Problem — Within this listing, how many lines include the word "grew"? Only the number should be given.

□ □ □ □ □

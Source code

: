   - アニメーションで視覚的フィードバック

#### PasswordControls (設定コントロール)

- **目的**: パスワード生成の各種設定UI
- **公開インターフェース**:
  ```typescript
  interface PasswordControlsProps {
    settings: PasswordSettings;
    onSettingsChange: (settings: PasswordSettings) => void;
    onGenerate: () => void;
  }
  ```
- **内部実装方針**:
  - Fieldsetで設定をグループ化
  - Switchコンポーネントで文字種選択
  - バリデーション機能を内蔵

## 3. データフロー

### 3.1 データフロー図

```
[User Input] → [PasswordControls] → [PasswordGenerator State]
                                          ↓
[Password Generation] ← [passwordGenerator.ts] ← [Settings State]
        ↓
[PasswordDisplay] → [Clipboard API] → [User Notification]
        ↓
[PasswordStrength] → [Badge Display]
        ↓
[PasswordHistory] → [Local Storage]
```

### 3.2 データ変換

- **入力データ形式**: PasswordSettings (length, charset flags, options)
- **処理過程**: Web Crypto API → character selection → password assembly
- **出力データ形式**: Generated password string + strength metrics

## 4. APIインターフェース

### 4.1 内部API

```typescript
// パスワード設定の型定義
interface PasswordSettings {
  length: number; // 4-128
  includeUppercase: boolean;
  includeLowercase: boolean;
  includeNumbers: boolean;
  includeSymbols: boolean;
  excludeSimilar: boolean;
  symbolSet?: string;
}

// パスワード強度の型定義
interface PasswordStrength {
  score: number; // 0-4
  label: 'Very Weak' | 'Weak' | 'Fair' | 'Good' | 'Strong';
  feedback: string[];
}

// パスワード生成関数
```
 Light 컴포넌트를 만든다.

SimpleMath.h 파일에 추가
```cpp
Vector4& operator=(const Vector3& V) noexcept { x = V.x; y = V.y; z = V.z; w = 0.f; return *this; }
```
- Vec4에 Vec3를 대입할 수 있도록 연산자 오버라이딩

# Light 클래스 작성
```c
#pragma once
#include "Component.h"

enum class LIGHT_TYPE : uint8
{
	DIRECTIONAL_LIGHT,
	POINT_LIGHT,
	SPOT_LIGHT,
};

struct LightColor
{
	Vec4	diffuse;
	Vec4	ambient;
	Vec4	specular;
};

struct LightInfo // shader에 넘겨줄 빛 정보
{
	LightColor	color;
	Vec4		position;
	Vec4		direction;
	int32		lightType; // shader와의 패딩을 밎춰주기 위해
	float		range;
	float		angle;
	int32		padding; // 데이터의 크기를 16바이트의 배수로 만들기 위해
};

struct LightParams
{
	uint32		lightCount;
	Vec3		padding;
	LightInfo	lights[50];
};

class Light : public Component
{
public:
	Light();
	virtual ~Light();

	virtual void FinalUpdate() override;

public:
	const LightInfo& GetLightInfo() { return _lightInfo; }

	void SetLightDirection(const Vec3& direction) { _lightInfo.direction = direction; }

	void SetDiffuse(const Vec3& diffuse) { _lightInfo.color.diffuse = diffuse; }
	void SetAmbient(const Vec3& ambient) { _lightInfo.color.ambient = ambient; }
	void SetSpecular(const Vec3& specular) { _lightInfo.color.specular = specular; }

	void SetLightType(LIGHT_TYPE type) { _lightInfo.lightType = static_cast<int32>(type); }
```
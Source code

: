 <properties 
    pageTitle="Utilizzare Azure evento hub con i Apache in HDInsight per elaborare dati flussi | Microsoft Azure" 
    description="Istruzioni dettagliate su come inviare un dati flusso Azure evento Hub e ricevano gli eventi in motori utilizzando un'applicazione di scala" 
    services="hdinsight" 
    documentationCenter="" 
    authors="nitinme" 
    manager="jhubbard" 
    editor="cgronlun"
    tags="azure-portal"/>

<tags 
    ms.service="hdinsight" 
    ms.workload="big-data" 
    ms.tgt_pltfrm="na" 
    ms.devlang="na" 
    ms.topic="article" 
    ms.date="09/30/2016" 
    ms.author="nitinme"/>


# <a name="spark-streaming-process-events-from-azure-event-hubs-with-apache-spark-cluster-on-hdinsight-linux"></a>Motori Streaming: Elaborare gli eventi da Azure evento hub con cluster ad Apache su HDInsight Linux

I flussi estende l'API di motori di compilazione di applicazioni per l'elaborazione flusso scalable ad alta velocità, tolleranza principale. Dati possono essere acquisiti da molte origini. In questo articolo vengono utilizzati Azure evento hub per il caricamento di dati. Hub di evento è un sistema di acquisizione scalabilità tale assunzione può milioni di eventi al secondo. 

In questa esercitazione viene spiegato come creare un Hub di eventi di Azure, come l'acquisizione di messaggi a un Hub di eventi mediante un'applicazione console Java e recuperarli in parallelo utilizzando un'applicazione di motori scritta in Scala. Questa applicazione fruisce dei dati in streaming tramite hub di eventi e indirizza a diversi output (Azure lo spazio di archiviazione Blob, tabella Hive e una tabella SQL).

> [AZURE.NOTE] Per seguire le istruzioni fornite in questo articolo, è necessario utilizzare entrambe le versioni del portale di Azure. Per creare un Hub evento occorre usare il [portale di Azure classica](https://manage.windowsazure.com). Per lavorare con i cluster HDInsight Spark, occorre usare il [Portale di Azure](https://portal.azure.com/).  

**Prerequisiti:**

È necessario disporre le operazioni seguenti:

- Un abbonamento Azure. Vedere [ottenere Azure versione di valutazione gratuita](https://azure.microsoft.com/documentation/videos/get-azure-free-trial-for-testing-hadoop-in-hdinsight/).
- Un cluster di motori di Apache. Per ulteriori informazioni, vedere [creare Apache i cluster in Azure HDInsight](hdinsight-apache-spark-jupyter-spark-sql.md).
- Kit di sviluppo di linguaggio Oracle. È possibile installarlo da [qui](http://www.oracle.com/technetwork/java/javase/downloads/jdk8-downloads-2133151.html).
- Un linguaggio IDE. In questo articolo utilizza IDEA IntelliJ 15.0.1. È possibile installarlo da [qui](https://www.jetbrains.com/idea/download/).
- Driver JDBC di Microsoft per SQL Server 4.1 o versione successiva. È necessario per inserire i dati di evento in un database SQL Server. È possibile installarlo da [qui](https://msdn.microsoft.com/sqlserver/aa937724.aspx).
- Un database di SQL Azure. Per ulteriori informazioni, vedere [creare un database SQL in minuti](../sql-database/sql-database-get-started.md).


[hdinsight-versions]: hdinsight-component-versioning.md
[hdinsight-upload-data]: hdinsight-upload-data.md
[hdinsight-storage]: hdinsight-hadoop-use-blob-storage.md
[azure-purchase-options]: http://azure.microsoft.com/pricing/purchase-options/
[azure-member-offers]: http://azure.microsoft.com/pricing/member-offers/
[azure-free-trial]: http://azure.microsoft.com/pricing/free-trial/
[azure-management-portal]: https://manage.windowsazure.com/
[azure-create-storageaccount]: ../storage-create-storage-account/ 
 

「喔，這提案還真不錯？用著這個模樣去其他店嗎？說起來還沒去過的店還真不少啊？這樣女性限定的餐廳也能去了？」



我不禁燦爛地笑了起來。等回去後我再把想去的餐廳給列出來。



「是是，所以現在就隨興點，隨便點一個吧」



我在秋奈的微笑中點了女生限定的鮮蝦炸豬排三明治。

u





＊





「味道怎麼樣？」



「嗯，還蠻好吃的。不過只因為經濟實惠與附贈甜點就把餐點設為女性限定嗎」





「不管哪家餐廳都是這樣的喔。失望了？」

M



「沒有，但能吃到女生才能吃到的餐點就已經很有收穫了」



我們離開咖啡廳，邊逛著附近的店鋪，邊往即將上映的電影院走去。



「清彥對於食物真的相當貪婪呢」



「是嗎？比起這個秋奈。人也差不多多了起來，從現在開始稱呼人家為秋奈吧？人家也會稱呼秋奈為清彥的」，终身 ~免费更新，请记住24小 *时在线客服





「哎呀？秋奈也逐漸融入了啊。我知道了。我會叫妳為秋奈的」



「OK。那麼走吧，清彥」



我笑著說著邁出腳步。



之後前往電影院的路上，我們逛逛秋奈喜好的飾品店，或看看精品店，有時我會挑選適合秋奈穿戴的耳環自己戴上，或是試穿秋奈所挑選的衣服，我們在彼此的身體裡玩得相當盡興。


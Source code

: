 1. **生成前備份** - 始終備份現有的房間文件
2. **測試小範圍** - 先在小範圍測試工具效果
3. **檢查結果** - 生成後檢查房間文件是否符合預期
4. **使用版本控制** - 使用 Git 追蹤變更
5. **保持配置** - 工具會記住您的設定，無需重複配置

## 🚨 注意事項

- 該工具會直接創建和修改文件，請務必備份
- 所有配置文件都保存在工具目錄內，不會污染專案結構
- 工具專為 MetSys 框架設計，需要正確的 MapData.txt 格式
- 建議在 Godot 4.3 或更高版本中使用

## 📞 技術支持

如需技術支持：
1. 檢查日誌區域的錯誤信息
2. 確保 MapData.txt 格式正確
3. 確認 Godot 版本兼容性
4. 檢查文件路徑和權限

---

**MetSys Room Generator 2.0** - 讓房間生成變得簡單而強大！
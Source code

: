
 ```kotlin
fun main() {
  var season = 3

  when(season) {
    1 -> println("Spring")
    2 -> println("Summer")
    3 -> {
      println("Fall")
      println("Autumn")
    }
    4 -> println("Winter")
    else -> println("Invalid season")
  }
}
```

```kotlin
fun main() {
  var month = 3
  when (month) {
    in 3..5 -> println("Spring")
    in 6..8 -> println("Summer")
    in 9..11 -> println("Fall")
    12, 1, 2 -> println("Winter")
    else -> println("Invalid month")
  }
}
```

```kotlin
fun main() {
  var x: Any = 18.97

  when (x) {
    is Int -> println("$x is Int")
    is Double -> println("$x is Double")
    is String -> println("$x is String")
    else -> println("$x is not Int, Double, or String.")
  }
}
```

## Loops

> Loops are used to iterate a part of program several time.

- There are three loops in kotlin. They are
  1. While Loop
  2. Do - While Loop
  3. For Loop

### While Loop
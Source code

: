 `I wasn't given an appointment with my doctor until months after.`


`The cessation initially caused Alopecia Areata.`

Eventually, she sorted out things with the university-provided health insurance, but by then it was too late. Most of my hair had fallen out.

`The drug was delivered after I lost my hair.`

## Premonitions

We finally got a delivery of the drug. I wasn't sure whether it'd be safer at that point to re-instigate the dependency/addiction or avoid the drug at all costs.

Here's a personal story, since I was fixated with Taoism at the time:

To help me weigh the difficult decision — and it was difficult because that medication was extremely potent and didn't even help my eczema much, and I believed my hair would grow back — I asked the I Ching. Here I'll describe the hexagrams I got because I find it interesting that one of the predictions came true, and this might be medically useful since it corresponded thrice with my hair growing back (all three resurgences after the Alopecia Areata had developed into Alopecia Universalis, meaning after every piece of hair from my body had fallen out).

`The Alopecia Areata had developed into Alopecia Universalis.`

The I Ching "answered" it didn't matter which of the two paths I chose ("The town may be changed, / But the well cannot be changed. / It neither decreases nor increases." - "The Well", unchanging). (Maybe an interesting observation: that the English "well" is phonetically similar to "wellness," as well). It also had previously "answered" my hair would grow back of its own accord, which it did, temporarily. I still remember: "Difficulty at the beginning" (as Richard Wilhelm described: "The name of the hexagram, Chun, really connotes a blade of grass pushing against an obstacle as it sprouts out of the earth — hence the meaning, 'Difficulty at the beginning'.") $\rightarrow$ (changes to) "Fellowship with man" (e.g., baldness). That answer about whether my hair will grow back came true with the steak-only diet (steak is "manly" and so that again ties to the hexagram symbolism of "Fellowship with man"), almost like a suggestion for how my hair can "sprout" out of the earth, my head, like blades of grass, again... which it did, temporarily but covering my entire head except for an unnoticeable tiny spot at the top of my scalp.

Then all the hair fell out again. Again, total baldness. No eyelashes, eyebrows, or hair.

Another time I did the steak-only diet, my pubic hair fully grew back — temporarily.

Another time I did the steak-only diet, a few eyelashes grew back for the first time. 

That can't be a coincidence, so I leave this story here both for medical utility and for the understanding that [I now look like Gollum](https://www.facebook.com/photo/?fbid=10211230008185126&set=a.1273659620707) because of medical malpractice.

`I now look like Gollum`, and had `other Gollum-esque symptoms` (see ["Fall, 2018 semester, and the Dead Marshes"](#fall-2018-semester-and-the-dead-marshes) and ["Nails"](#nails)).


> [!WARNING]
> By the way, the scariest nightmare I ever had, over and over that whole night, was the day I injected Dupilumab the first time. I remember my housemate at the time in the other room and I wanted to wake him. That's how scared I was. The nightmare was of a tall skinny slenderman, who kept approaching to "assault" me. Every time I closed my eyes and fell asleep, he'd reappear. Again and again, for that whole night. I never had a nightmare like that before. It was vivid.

□ □ □ □ □

Task answer — 2